The influence social media has on the world today is enormous, a fact reflected in a new report from the Pew Research Center that shows 67 percent of adults in the US now “get at least some of their news from social media.”

The results come from a survey of 4,971 US adults taken between August 8 and 21. They show that the number of people using the likes of Facebook and Twitter to find news stories is growing, up 62 percent from 2016.

A somewhat surprising find is that more older Americans are turning to social media to keep up to date with current events. 55 percent of those aged 50 years or older use the services to discover news stories, a 10 percent increase compared to last year.

When it comes to individual platforms, Facebook continues to lead the way, with 45 percent of all US adults using it for some of their news. 18 percent of adults get their news items from YouTube, while eleven percent favor Twitter.

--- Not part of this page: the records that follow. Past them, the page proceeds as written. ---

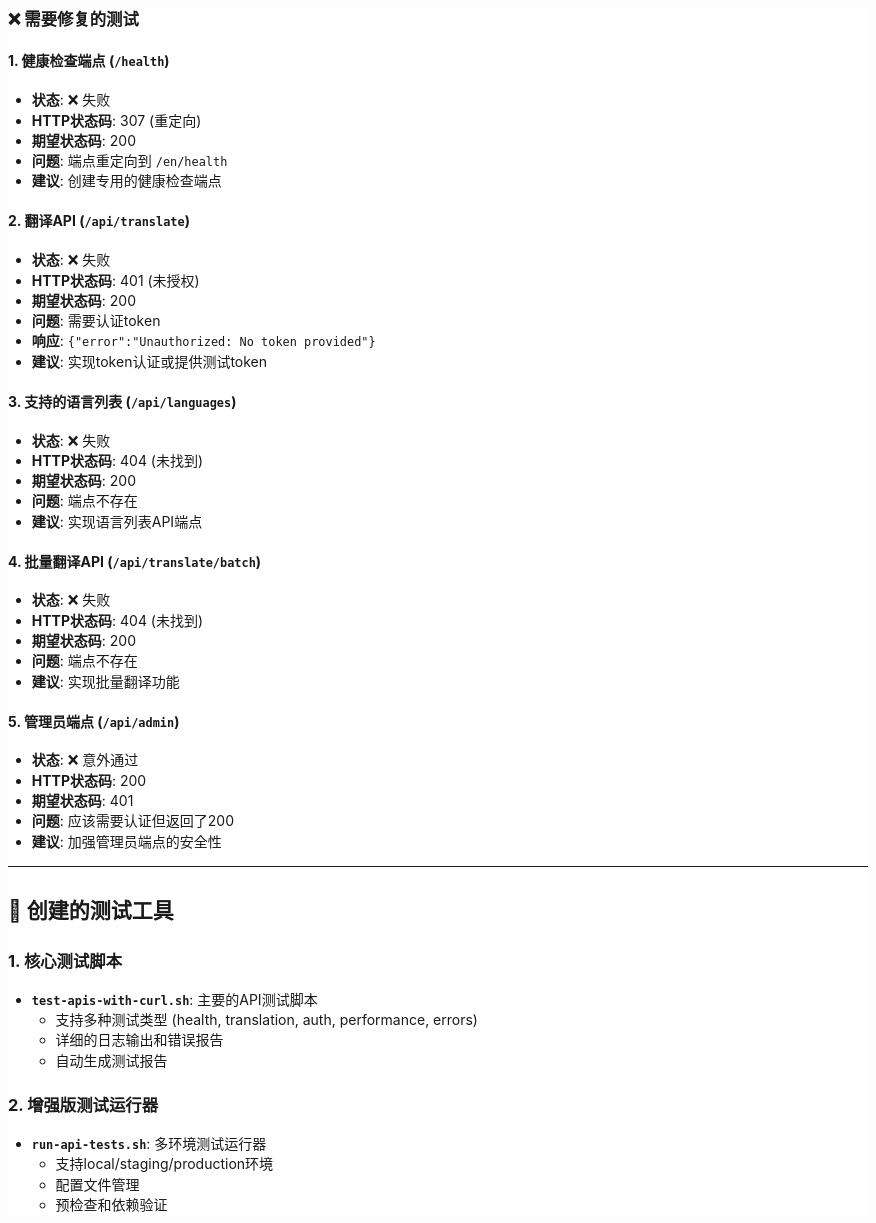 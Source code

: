 ### ❌ 需要修复的测试

#### 1. 健康检查端点 (`/health`)
- **状态**: ❌ 失败
- **HTTP状态码**: 307 (重定向)
- **期望状态码**: 200
- **问题**: 端点重定向到 `/en/health`
- **建议**: 创建专用的健康检查端点

#### 2. 翻译API (`/api/translate`)
- **状态**: ❌ 失败
- **HTTP状态码**: 401 (未授权)
- **期望状态码**: 200
- **问题**: 需要认证token
- **响应**: `{"error":"Unauthorized: No token provided"}`
- **建议**: 实现token认证或提供测试token

#### 3. 支持的语言列表 (`/api/languages`)
- **状态**: ❌ 失败
- **HTTP状态码**: 404 (未找到)
- **期望状态码**: 200
- **问题**: 端点不存在
- **建议**: 实现语言列表API端点

#### 4. 批量翻译API (`/api/translate/batch`)
- **状态**: ❌ 失败
- **HTTP状态码**: 404 (未找到)
- **期望状态码**: 200
- **问题**: 端点不存在
- **建议**: 实现批量翻译功能

#### 5. 管理员端点 (`/api/admin`)
- **状态**: ❌ 意外通过
- **HTTP状态码**: 200
- **期望状态码**: 401
- **问题**: 应该需要认证但返回了200
- **建议**: 加强管理员端点的安全性

---

## 🔧 创建的测试工具

### 1. 核心测试脚本
- **`test-apis-with-curl.sh`**: 主要的API测试脚本
  - 支持多种测试类型 (health, translation, auth, performance, errors)
  - 详细的日志输出和错误报告
  - 自动生成测试报告

### 2. 增强版测试运行器
- **`run-api-tests.sh`**: 多环境测试运行器
  - 支持local/staging/production环境
  - 配置文件管理
  - 预检查和依赖验证
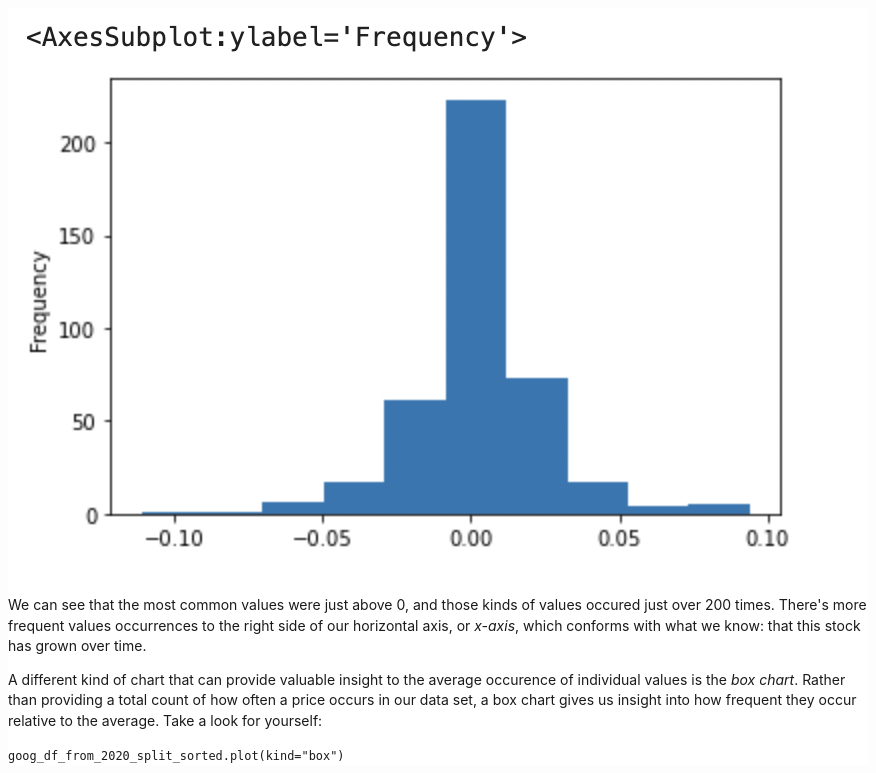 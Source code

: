 ![goog_df_from_2020_split_sorted.plot(kind="hist")](Assets/JupyterLabs/goog_df_from_2020_split_sorted_hist.png)

We can see that the most common values were just above 0, and those kinds of values occured just over 200 times. There's more frequent values occurrences to the right side of our horizontal axis, or *x-axis*, which conforms with what we know: that this stock has grown over time.

A different kind of chart that can provide valuable insight to the average occurence of individual values is the *box chart*. Rather than providing a total count of how often a price occurs in our data set, a box chart gives us insight into how frequent they occur relative to the average. Take a look for yourself:

`goog_df_from_2020_split_sorted.plot(kind="box")`
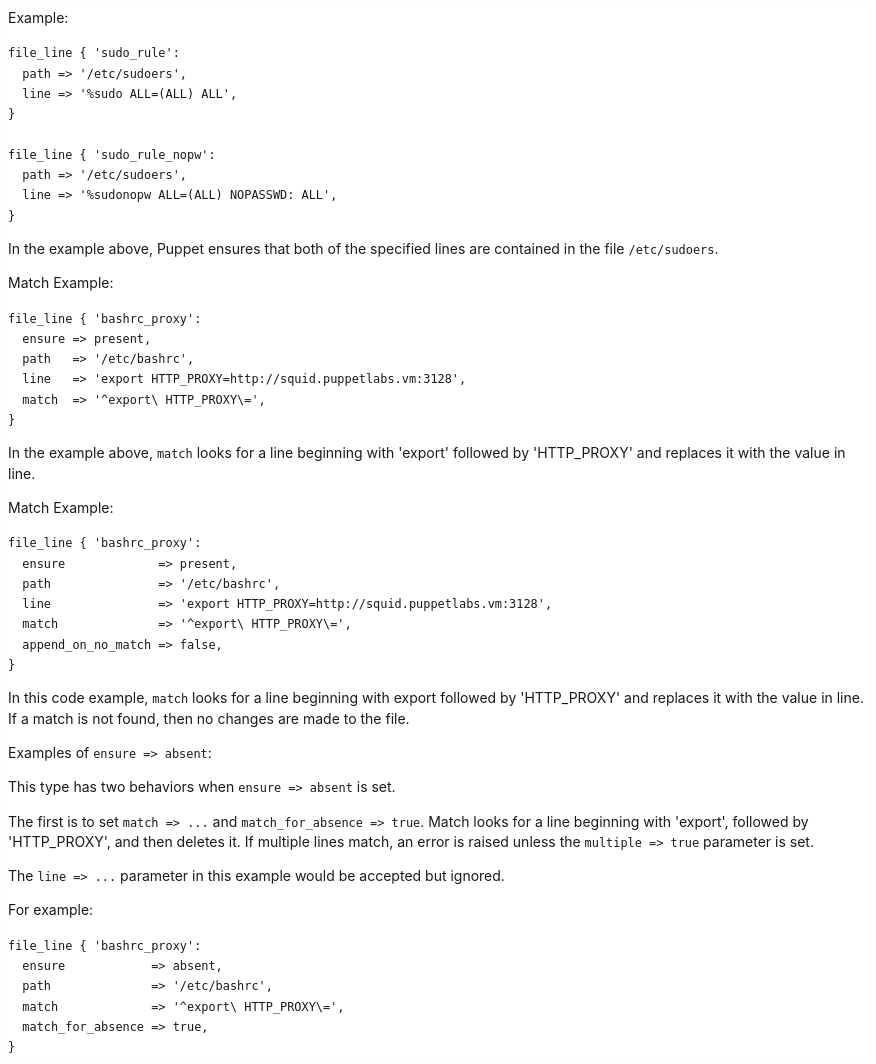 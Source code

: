 Example:

```puppet
file_line { 'sudo_rule':
  path => '/etc/sudoers',
  line => '%sudo ALL=(ALL) ALL',
}

file_line { 'sudo_rule_nopw':
  path => '/etc/sudoers',
  line => '%sudonopw ALL=(ALL) NOPASSWD: ALL',
}
```

In the example above, Puppet ensures that both of the specified lines are contained in the file `/etc/sudoers`.

Match Example:

```puppet
file_line { 'bashrc_proxy':
  ensure => present,
  path   => '/etc/bashrc',
  line   => 'export HTTP_PROXY=http://squid.puppetlabs.vm:3128',
  match  => '^export\ HTTP_PROXY\=',
}
```

In the example above, `match` looks for a line beginning with 'export' followed by 'HTTP_PROXY' and replaces it with the value in line.

Match Example:

```puppet
file_line { 'bashrc_proxy':
  ensure             => present,
  path               => '/etc/bashrc',
  line               => 'export HTTP_PROXY=http://squid.puppetlabs.vm:3128',
  match              => '^export\ HTTP_PROXY\=',
  append_on_no_match => false,
}
```

In this code example, `match` looks for a line beginning with export followed by 'HTTP_PROXY' and replaces it with the value in line. If a match is not found, then no changes are made to the file.

Examples of `ensure => absent`:

This type has two behaviors when `ensure => absent` is set.

The first is to set `match => ...` and `match_for_absence => true`. Match looks for a line beginning with 'export', followed by 'HTTP_PROXY', and then deletes it. If multiple lines match, an error is raised unless the `multiple => true` parameter is set.

The `line => ...` parameter in this example would be accepted but ignored.

For example:

```puppet
file_line { 'bashrc_proxy':
  ensure            => absent,
  path              => '/etc/bashrc',
  match             => '^export\ HTTP_PROXY\=',
  match_for_absence => true,
}
```
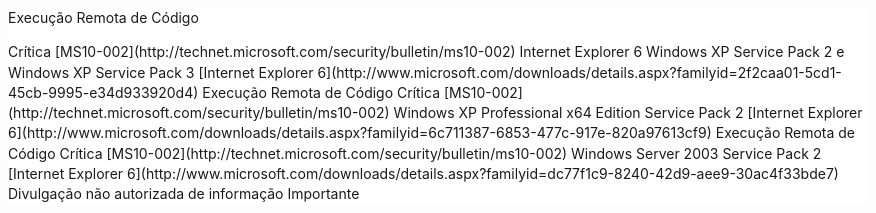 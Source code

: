 Execução Remota de Código
</td>
<td style="border:1px solid black;">
Crítica
</td>
<td style="border:1px solid black;">
[MS10-002](http://technet.microsoft.com/security/bulletin/ms10-002)
</td>
</tr>
<tr>
<th colspan="5" style="border:1px solid black;">
Internet Explorer 6
</th>
</tr>
<tr>
<td style="border:1px solid black;">
Windows XP Service Pack 2 e Windows XP Service Pack 3
</td>
<td style="border:1px solid black;">
[Internet Explorer 6](http://www.microsoft.com/downloads/details.aspx?familyid=2f2caa01-5cd1-45cb-9995-e34d933920d4)
</td>
<td style="border:1px solid black;">
Execução Remota de Código
</td>
<td style="border:1px solid black;">
Crítica
</td>
<td style="border:1px solid black;">
[MS10-002](http://technet.microsoft.com/security/bulletin/ms10-002)
</td>
</tr>
<tr class="alternateRow">
<td style="border:1px solid black;">
Windows XP Professional x64 Edition Service Pack 2
</td>
<td style="border:1px solid black;">
[Internet Explorer 6](http://www.microsoft.com/downloads/details.aspx?familyid=6c711387-6853-477c-917e-820a97613cf9)
</td>
<td style="border:1px solid black;">
Execução Remota de Código
</td>
<td style="border:1px solid black;">
Crítica
</td>
<td style="border:1px solid black;">
[MS10-002](http://technet.microsoft.com/security/bulletin/ms10-002)
</td>
</tr>
<tr>
<td style="border:1px solid black;">
Windows Server 2003 Service Pack 2
</td>
<td style="border:1px solid black;">
[Internet Explorer 6](http://www.microsoft.com/downloads/details.aspx?familyid=dc77f1c9-8240-42d9-aee9-30ac4f33bde7)
</td>
<td style="border:1px solid black;">
Divulgação não autorizada de informação
</td>
<td style="border:1px solid black;">
Importante
</td> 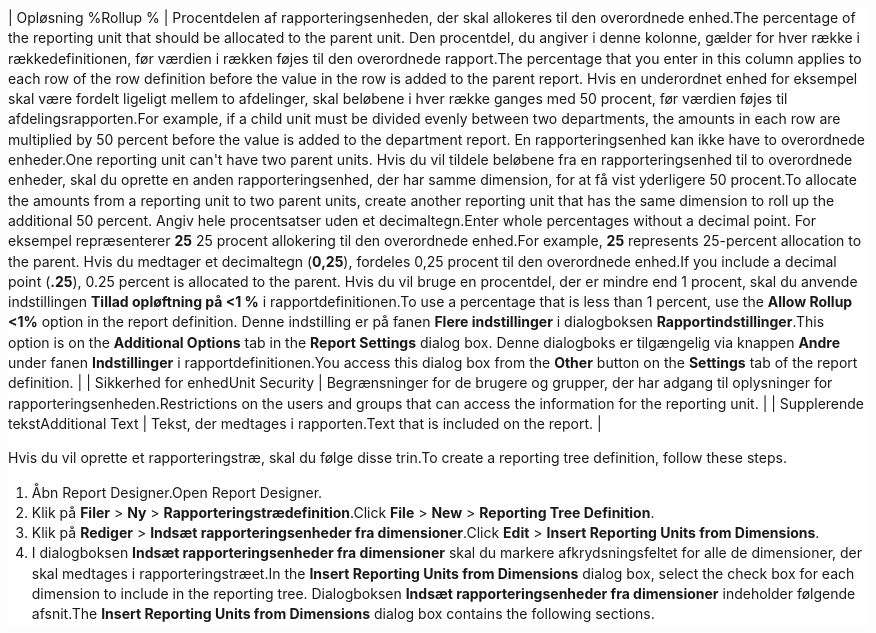 | <span data-ttu-id="d2204-180">Opløsning %</span><span class="sxs-lookup"><span data-stu-id="d2204-180">Rollup %</span></span>              | <span data-ttu-id="d2204-181">Procentdelen af rapporteringsenheden, der skal allokeres til den overordnede enhed.</span><span class="sxs-lookup"><span data-stu-id="d2204-181">The percentage of the reporting unit that should be allocated to the parent unit.</span></span> <span data-ttu-id="d2204-182">Den procentdel, du angiver i denne kolonne, gælder for hver række i rækkedefinitionen, før værdien i rækken føjes til den overordnede rapport.</span><span class="sxs-lookup"><span data-stu-id="d2204-182">The percentage that you enter in this column applies to each row of the row definition before the value in the row is added to the parent report.</span></span> <span data-ttu-id="d2204-183">Hvis en underordnet enhed for eksempel skal være fordelt ligeligt mellem to afdelinger, skal beløbene i hver række ganges med 50 procent, før værdien føjes til afdelingsrapporten.</span><span class="sxs-lookup"><span data-stu-id="d2204-183">For example, if a child unit must be divided evenly between two departments, the amounts in each row are multiplied by 50 percent before the value is added to the department report.</span></span> <span data-ttu-id="d2204-184">En rapporteringsenhed kan ikke have to overordnede enheder.</span><span class="sxs-lookup"><span data-stu-id="d2204-184">One reporting unit can't have two parent units.</span></span> <span data-ttu-id="d2204-185">Hvis du vil tildele beløbene fra en rapporteringsenhed til to overordnede enheder, skal du oprette en anden rapporteringsenhed, der har samme dimension, for at få vist yderligere 50 procent.</span><span class="sxs-lookup"><span data-stu-id="d2204-185">To allocate the amounts from a reporting unit to two parent units, create another reporting unit that has the same dimension to roll up the additional 50 percent.</span></span> <span data-ttu-id="d2204-186">Angiv hele procentsatser uden et decimaltegn.</span><span class="sxs-lookup"><span data-stu-id="d2204-186">Enter whole percentages without a decimal point.</span></span> <span data-ttu-id="d2204-187">For eksempel repræsenterer **25** 25 procent allokering til den overordnede enhed.</span><span class="sxs-lookup"><span data-stu-id="d2204-187">For example, **25** represents 25-percent allocation to the parent.</span></span> <span data-ttu-id="d2204-188">Hvis du medtager et decimaltegn (**0,25**), fordeles 0,25 procent til den overordnede enhed.</span><span class="sxs-lookup"><span data-stu-id="d2204-188">If you include a decimal point (**.25**), 0.25 percent is allocated to the parent.</span></span> <span data-ttu-id="d2204-189">Hvis du vil bruge en procentdel, der er mindre end 1 procent, skal du anvende indstillingen **Tillad opløftning på &lt;1 %** i rapportdefinitionen.</span><span class="sxs-lookup"><span data-stu-id="d2204-189">To use a percentage that is less than 1 percent, use the **Allow Rollup &lt;1%** option in the report definition.</span></span> <span data-ttu-id="d2204-190">Denne indstilling er på fanen **Flere indstillinger** i dialogboksen **Rapportindstillinger**.</span><span class="sxs-lookup"><span data-stu-id="d2204-190">This option is on the **Additional Options** tab in the **Report Settings** dialog box.</span></span> <span data-ttu-id="d2204-191">Denne dialogboks er tilgængelig via knappen **Andre** under fanen **Indstillinger** i rapportdefinitionen.</span><span class="sxs-lookup"><span data-stu-id="d2204-191">You access this dialog box from the **Other** button on the **Settings** tab of the report definition.</span></span> |
| <span data-ttu-id="d2204-192">Sikkerhed for enhed</span><span class="sxs-lookup"><span data-stu-id="d2204-192">Unit Security</span></span>         | <span data-ttu-id="d2204-193">Begrænsninger for de brugere og grupper, der har adgang til oplysninger for rapporteringsenheden.</span><span class="sxs-lookup"><span data-stu-id="d2204-193">Restrictions on the users and groups that can access the information for the reporting unit.</span></span> |
| <span data-ttu-id="d2204-194">Supplerende tekst</span><span class="sxs-lookup"><span data-stu-id="d2204-194">Additional Text</span></span>       | <span data-ttu-id="d2204-195">Tekst, der medtages i rapporten.</span><span class="sxs-lookup"><span data-stu-id="d2204-195">Text that is included on the report.</span></span> |

<span data-ttu-id="d2204-196">Hvis du vil oprette et rapporteringstræ, skal du følge disse trin.</span><span class="sxs-lookup"><span data-stu-id="d2204-196">To create a reporting tree definition, follow these steps.</span></span>

1. <span data-ttu-id="d2204-197">Åbn Report Designer.</span><span class="sxs-lookup"><span data-stu-id="d2204-197">Open Report Designer.</span></span>
2. <span data-ttu-id="d2204-198">Klik på **Filer** &gt; **Ny** &gt; **Rapporteringstrædefinition**.</span><span class="sxs-lookup"><span data-stu-id="d2204-198">Click **File** &gt; **New** &gt; **Reporting Tree Definition**.</span></span>
3. <span data-ttu-id="d2204-199">Klik på **Rediger** &gt; **Indsæt rapporteringsenheder fra dimensioner**.</span><span class="sxs-lookup"><span data-stu-id="d2204-199">Click **Edit** &gt; **Insert Reporting Units from Dimensions**.</span></span>
4. <span data-ttu-id="d2204-200">I dialogboksen **Indsæt rapporteringsenheder fra dimensioner** skal du markere afkrydsningsfeltet for alle de dimensioner, der skal medtages i rapporteringstræet.</span><span class="sxs-lookup"><span data-stu-id="d2204-200">In the **Insert Reporting Units from Dimensions** dialog box, select the check box for each dimension to include in the reporting tree.</span></span> <span data-ttu-id="d2204-201">Dialogboksen **Indsæt rapporteringsenheder fra dimensioner** indeholder følgende afsnit.</span><span class="sxs-lookup"><span data-stu-id="d2204-201">The **Insert Reporting Units from Dimensions** dialog box contains the following sections.</span></span>
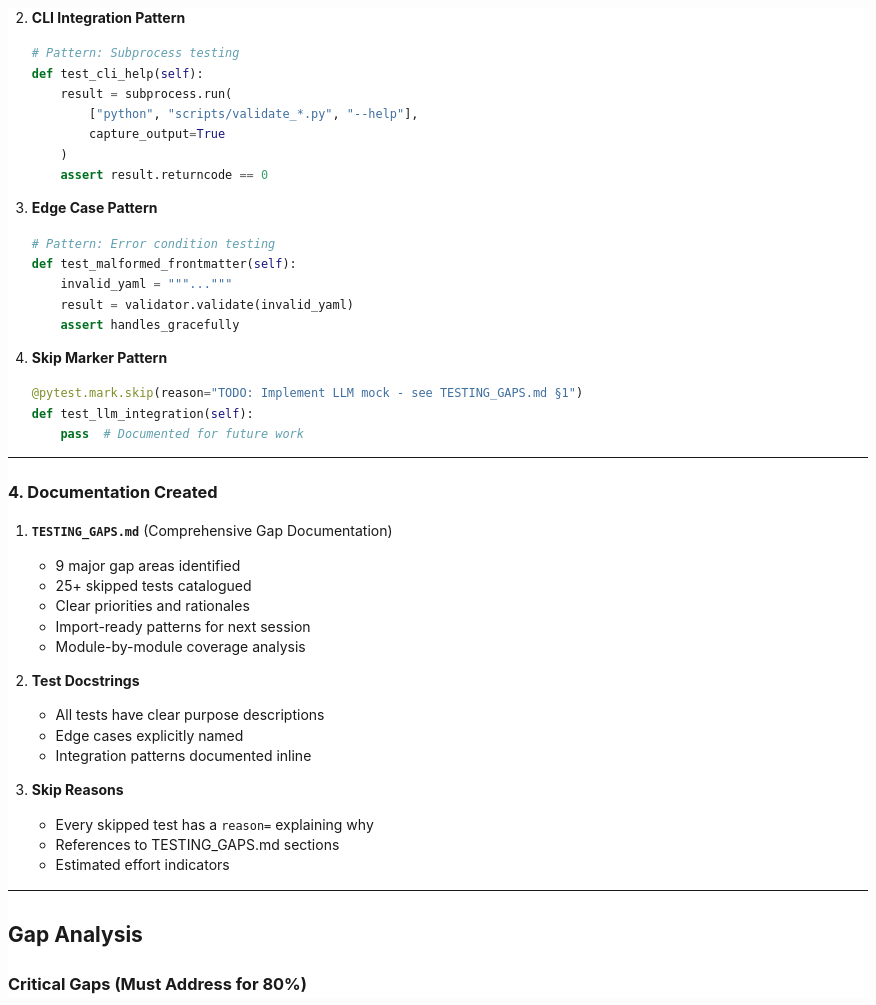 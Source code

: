 2. **CLI Integration Pattern**

   ```python
   # Pattern: Subprocess testing
   def test_cli_help(self):
       result = subprocess.run(
           ["python", "scripts/validate_*.py", "--help"],
           capture_output=True
       )
       assert result.returncode == 0
   ```

3. **Edge Case Pattern**

   ```python
   # Pattern: Error condition testing
   def test_malformed_frontmatter(self):
       invalid_yaml = """..."""
       result = validator.validate(invalid_yaml)
       assert handles_gracefully
   ```

4. **Skip Marker Pattern**

   ```python
   @pytest.mark.skip(reason="TODO: Implement LLM mock - see TESTING_GAPS.md §1")
   def test_llm_integration(self):
       pass  # Documented for future work
   ```

---

### 4. Documentation Created

1. **`TESTING_GAPS.md`** (Comprehensive Gap Documentation)
   - 9 major gap areas identified
   - 25+ skipped tests catalogued
   - Clear priorities and rationales
   - Import-ready patterns for next session
   - Module-by-module coverage analysis

2. **Test Docstrings**
   - All tests have clear purpose descriptions
   - Edge cases explicitly named
   - Integration patterns documented inline

3. **Skip Reasons**
   - Every skipped test has a `reason=` explaining why
   - References to TESTING_GAPS.md sections
   - Estimated effort indicators

---

## Gap Analysis

### Critical Gaps (Must Address for 80%)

Social media sites as pathways to news

It appears that Donald Trump’s love of Twitter and the fact he uses it for official US policy announcements have increased the service’s popularity as a news site. 74 percent of users now get their news from Twitter, something CEO Jack Dorsey may be pleased to hear; the company changed its iOS store category from ‘Social Networking’ to ‘News’ last year.

The report also discovered that Instagram and Snapchat news consumers are much more likely to be nonwhite and younger, while LinkedIn and Twitter have the largest share of college graduates among their news users.

Social media news user profiles

With so many people using social networks to discover news items, more is being done to clamp down on the spread of fake stories. Facebook, which was accused of influencing the US election last year through the sharing of false reports, has introduced several measures to combat the problem, such as letting users tag posts, as well as blocking ads on pages that share fake news.